Intraday trading is just a fancy way to refer to day trading, and for those who may not be aware, both terms refer to the execution of trades within the same day.

​Traders should not be mistaken; Intraday trading is not really a strategy as much as it is a general approach to trading Bitcoin & Cryptocurrencies.

Many traders are attracted to this approach thanks to the instant nature of it all and how it eliminates the long waiting times of long-term investing.

Since it’s still quite a hectic way of investment, I’m here to give you my guidelines on how to do it seamlessly.

1. The Principles Of Intraday Trading

Intraday trading is known for positions that last minutes (or hours at most); that’s what identifies a day trader.

Another main objective of day trading is avoiding overnight fees; all intraday trades are closed by the time the day ends, and no positions are held from one day to another - no matter if it’s just an hour.

Day trading tends to rely more on actually watching the charts and technical analysis, which are more prevalent because the strategies involve positions of very short-term nature.

2. Shorter Time Charts

Since you want to stay on top of the most recent movements and identify trends and patterns while they’re forming, you should use shorter time charts.

The best time frames, for me, are the 5-minute and 15-minutes charts, depending on how long I want to hold my positions or how much time I have to constantly check my trades.

I prefer 5-minute charts as they offer more solid data than the 3-minute ones, with less false signals. 15-minute charts are for when I need to be moving all day and I can’t really look at my PC or phone all that often; they’re also great for trading with less stress.

Here are some inside bars traded on the 5-minute chart to illustrate my point:

I opened the trade as soon as I see the inside bars (range) forming right after they were broken downwards.

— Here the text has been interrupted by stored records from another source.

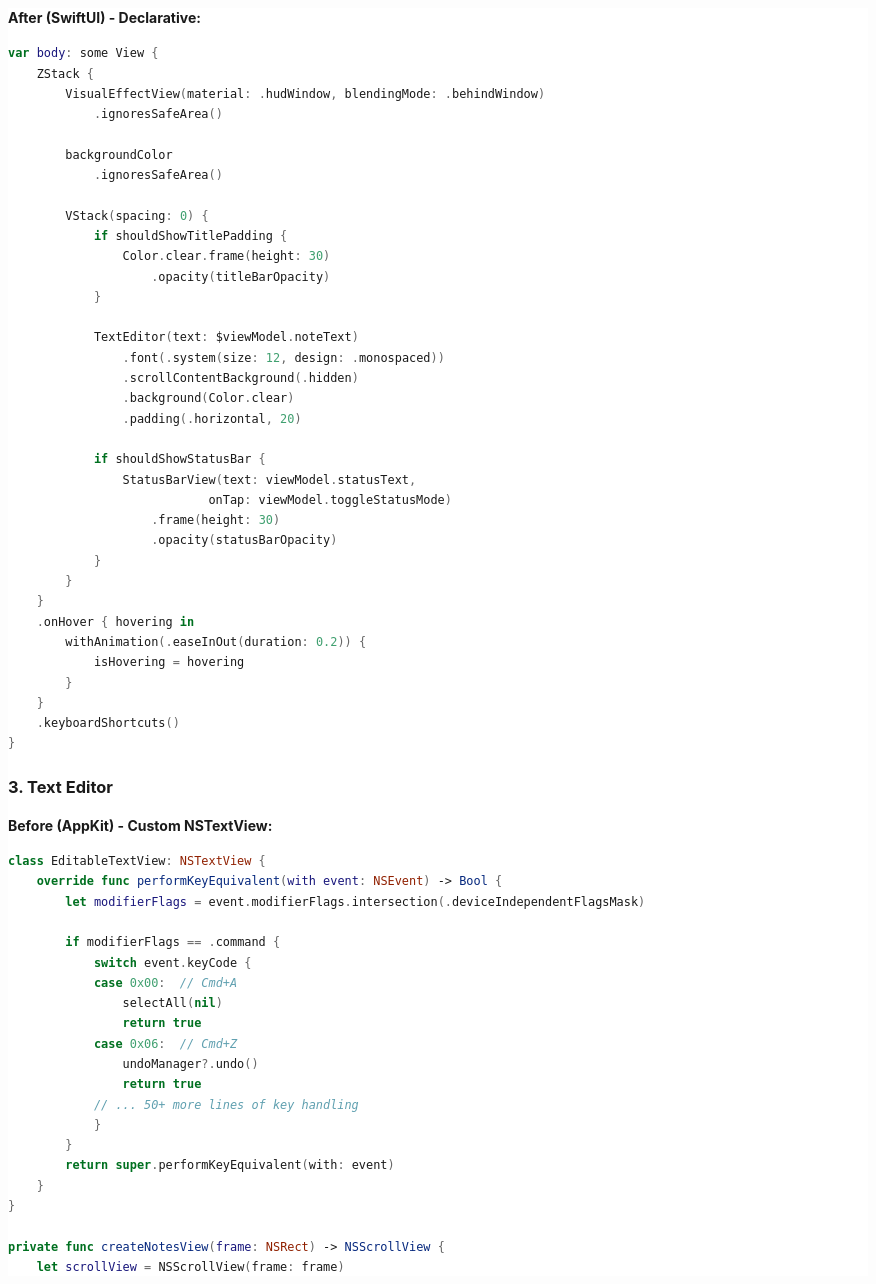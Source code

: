 **After (SwiftUI) - Declarative:**
```swift
var body: some View {
    ZStack {
        VisualEffectView(material: .hudWindow, blendingMode: .behindWindow)
            .ignoresSafeArea()
        
        backgroundColor
            .ignoresSafeArea()
        
        VStack(spacing: 0) {
            if shouldShowTitlePadding {
                Color.clear.frame(height: 30)
                    .opacity(titleBarOpacity)
            }
            
            TextEditor(text: $viewModel.noteText)
                .font(.system(size: 12, design: .monospaced))
                .scrollContentBackground(.hidden)
                .background(Color.clear)
                .padding(.horizontal, 20)
            
            if shouldShowStatusBar {
                StatusBarView(text: viewModel.statusText,
                            onTap: viewModel.toggleStatusMode)
                    .frame(height: 30)
                    .opacity(statusBarOpacity)
            }
        }
    }
    .onHover { hovering in
        withAnimation(.easeInOut(duration: 0.2)) {
            isHovering = hovering
        }
    }
    .keyboardShortcuts()
}
```

### 3. Text Editor

**Before (AppKit) - Custom NSTextView:**
```swift
class EditableTextView: NSTextView {
    override func performKeyEquivalent(with event: NSEvent) -> Bool {
        let modifierFlags = event.modifierFlags.intersection(.deviceIndependentFlagsMask)
        
        if modifierFlags == .command {
            switch event.keyCode {
            case 0x00:  // Cmd+A
                selectAll(nil)
                return true
            case 0x06:  // Cmd+Z
                undoManager?.undo()
                return true
            // ... 50+ more lines of key handling
            }
        }
        return super.performKeyEquivalent(with: event)
    }
}

private func createNotesView(frame: NSRect) -> NSScrollView {
    let scrollView = NSScrollView(frame: frame)
```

I decided to go short, spotting the bearish trend, and place a trailing S/L in this trade. With my trailing S/L in place, I don’t bother with T/P orders and decide to ride the trend.

The position is then closed as I see that the S/L was met at the reversal, around 6317.00, netting me a profitable 17.62 in return!

3. Know Your Chart and Price Action Patterns

The last important tip for intraday trading is to spot patterns. Both Price Action (Inside Bars, Outside Bars or Pin Bars among the most popular ones) and chart patterns (double tops/bottoms, Head & Shoulders, Cup & Handle, Flags, Pennants/Triangles, and others).

Here we have a classical head and shoulders pattern on our 15-minute chart.

I open my SELL position as I see it breaking the neckline. My S/L is placed at the top of the previous shoulder, as standard, and I place the T/P at the same distance.

Staying true to the intraday trading stereotype, I immediately score 8-point profit, right on the same candle!